DATA FOR THIS TASK:
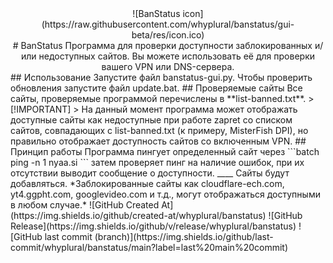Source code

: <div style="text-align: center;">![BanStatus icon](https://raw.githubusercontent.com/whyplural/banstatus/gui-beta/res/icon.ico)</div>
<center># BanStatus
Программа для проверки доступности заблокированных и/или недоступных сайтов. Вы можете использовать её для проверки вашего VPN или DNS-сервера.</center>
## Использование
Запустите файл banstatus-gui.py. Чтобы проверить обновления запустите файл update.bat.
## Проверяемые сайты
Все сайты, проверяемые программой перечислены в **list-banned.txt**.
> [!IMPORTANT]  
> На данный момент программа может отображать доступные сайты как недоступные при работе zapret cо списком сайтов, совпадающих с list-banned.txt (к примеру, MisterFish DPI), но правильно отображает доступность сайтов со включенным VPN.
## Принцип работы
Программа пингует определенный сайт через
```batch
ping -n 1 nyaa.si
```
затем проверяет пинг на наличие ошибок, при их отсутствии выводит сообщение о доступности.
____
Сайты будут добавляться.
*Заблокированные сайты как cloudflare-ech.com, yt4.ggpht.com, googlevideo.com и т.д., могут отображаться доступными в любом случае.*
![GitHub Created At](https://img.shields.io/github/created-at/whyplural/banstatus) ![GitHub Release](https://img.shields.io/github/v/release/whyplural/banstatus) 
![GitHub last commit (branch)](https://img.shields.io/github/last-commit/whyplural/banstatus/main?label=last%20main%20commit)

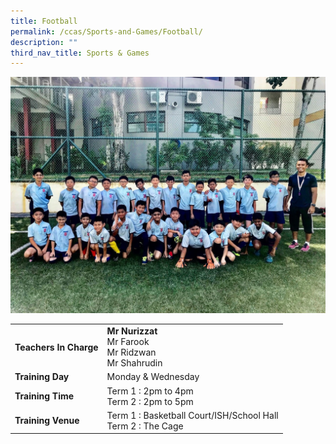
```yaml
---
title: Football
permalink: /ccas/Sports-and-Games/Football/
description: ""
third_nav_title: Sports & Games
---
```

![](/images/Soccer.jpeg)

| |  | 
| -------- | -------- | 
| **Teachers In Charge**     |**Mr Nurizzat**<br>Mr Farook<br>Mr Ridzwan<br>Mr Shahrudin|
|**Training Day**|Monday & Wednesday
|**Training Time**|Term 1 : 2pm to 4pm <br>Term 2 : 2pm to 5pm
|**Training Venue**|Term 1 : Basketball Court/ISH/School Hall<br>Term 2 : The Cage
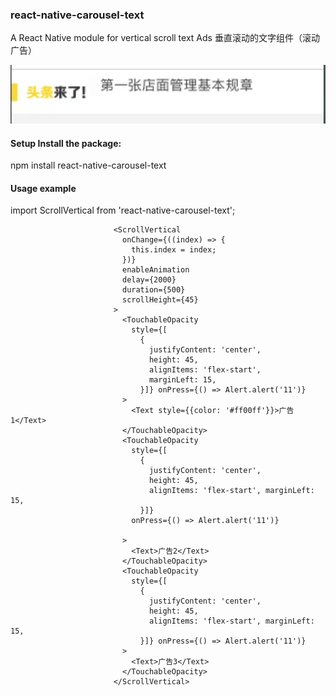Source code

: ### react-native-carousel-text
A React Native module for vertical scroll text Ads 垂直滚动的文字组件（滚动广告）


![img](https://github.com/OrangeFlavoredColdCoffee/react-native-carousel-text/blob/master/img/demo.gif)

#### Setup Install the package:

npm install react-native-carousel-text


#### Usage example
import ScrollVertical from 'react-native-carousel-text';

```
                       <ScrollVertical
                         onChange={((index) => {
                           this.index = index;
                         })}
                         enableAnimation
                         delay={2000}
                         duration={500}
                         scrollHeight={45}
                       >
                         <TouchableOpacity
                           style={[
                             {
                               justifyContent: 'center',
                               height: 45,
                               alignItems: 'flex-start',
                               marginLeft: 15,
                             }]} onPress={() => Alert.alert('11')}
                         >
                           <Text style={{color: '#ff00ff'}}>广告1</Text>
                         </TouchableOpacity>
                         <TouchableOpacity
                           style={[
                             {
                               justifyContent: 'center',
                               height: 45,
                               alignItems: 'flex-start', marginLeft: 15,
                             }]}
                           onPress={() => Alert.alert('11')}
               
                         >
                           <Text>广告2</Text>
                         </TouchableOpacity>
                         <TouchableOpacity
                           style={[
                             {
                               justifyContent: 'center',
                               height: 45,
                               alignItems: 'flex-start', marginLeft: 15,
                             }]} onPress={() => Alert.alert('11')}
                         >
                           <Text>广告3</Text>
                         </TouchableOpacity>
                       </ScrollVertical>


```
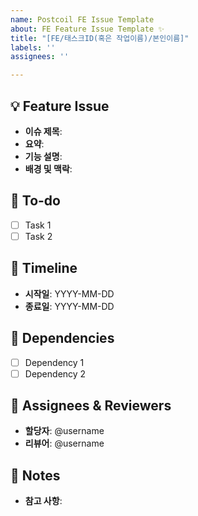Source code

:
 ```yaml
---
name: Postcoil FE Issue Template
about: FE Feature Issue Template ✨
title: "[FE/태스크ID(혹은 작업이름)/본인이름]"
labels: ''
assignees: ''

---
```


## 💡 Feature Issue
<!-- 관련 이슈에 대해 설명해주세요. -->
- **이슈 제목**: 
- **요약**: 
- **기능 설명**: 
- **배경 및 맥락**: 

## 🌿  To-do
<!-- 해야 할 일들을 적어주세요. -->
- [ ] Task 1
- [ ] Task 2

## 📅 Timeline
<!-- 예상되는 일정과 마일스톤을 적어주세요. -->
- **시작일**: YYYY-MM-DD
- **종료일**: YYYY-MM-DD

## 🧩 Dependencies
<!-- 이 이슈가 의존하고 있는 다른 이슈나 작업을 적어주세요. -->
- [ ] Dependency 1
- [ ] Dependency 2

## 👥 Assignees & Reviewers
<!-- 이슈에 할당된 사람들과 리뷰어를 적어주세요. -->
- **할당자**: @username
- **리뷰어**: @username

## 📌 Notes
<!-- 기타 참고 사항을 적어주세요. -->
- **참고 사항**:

WHAT THE TASK REQUIRES: Each line above gets copied exactly; leave the pictures out.

RESPONSE:
Source code

: <div style="text-align: center;">![BanStatus icon](https://raw.githubusercontent.com/whyplural/banstatus/gui-beta/res/icon.ico)</div>
<center># BanStatus
Программа для проверки доступности заблокированных и/или недоступных сайтов. Вы можете использовать её для проверки вашего VPN или DNS-сервера.</center>
## Использование
Запустите файл banstatus-gui.py. Чтобы проверить обновления запустите файл update.bat.
## Проверяемые сайты
Все сайты, проверяемые программой перечислены в **list-banned.txt**.
> [!IMPORTANT]  
> На данный момент программа может отображать доступные сайты как недоступные при работе zapret cо списком сайтов, совпадающих с list-banned.txt (к примеру, MisterFish DPI), но правильно отображает доступность сайтов со включенным VPN.
## Принцип работы
Программа пингует определенный сайт через
```batch
ping -n 1 nyaa.si
```
затем проверяет пинг на наличие ошибок, при их отсутствии выводит сообщение о доступности.
____
Сайты будут добавляться.
*Заблокированные сайты как cloudflare-ech.com, yt4.ggpht.com, googlevideo.com и т.д., могут отображаться доступными в любом случае.*
![GitHub Created At](https://img.shields.io/github/created-at/whyplural/banstatus) ![GitHub Release](https://img.shields.io/github/v/release/whyplural/banstatus) 
![GitHub last commit (branch)](https://img.shields.io/github/last-commit/whyplural/banstatus/main?label=last%20main%20commit)

```yaml
---
title: Football
permalink: /ccas/Sports-and-Games/Football/
description: ""
third_nav_title: Sports & Games
---
```

![](/images/Soccer.jpeg)

| |  | 
| -------- | -------- | 
| **Teachers In Charge**     |**Mr Nurizzat**<br>Mr Farook<br>Mr Ridzwan<br>Mr Shahrudin|
|**Training Day**|Monday & Wednesday
|**Training Time**|Term 1 : 2pm to 4pm <br>Term 2 : 2pm to 5pm
|**Training Venue**|Term 1 : Basketball Court/ISH/School Hall<br>Term 2 : The Cage
Source code

: ### react-native-carousel-text
A React Native module for vertical scroll text Ads 垂直滚动的文字组件（滚动广告）


![img](https://github.com/OrangeFlavoredColdCoffee/react-native-carousel-text/blob/master/img/demo.gif)

#### Setup Install the package:

npm install react-native-carousel-text


#### Usage example
import ScrollVertical from 'react-native-carousel-text';

```
                       <ScrollVertical
                         onChange={((index) => {
                           this.index = index;
                         })}
                         enableAnimation
                         delay={2000}
                         duration={500}
                         scrollHeight={45}
                       >
                         <TouchableOpacity
                           style={[
                             {
                               justifyContent: 'center',
                               height: 45,
                               alignItems: 'flex-start',
                               marginLeft: 15,
                             }]} onPress={() => Alert.alert('11')}
                         >
                           <Text style={{color: '#ff00ff'}}>广告1</Text>
                         </TouchableOpacity>
                         <TouchableOpacity
                           style={[
                             {
                               justifyContent: 'center',
                               height: 45,
                               alignItems: 'flex-start', marginLeft: 15,
                             }]}
                           onPress={() => Alert.alert('11')}
               
                         >
                           <Text>广告2</Text>
                         </TouchableOpacity>
                         <TouchableOpacity
                           style={[
                             {
                               justifyContent: 'center',
                               height: 45,
                               alignItems: 'flex-start', marginLeft: 15,
                             }]} onPress={() => Alert.alert('11')}
                         >
                           <Text>广告3</Text>
                         </TouchableOpacity>
                       </ScrollVertical>


```
Source code

:
 ```yaml
---
name: Postcoil FE Issue Template
about: FE Feature Issue Template ✨
title: "[FE/태스크ID(혹은 작업이름)/본인이름]"
labels: ''
assignees: ''

---
```


## 💡 Feature Issue
<!-- 관련 이슈에 대해 설명해주세요. -->
- **이슈 제목**: 
- **요약**: 
- **기능 설명**: 
- **배경 및 맥락**: 

## 🌿  To-do
<!-- 해야 할 일들을 적어주세요. -->
- [ ] Task 1
- [ ] Task 2

## 📅 Timeline
<!-- 예상되는 일정과 마일스톤을 적어주세요. -->
- **시작일**: YYYY-MM-DD
- **종료일**: YYYY-MM-DD

## 🧩 Dependencies
<!-- 이 이슈가 의존하고 있는 다른 이슈나 작업을 적어주세요. -->
- [ ] Dependency 1
- [ ] Dependency 2

## 👥 Assignees & Reviewers
<!-- 이슈에 할당된 사람들과 리뷰어를 적어주세요. -->
- **할당자**: @username
- **리뷰어**: @username

## 📌 Notes
<!-- 기타 참고 사항을 적어주세요. -->
- **참고 사항**:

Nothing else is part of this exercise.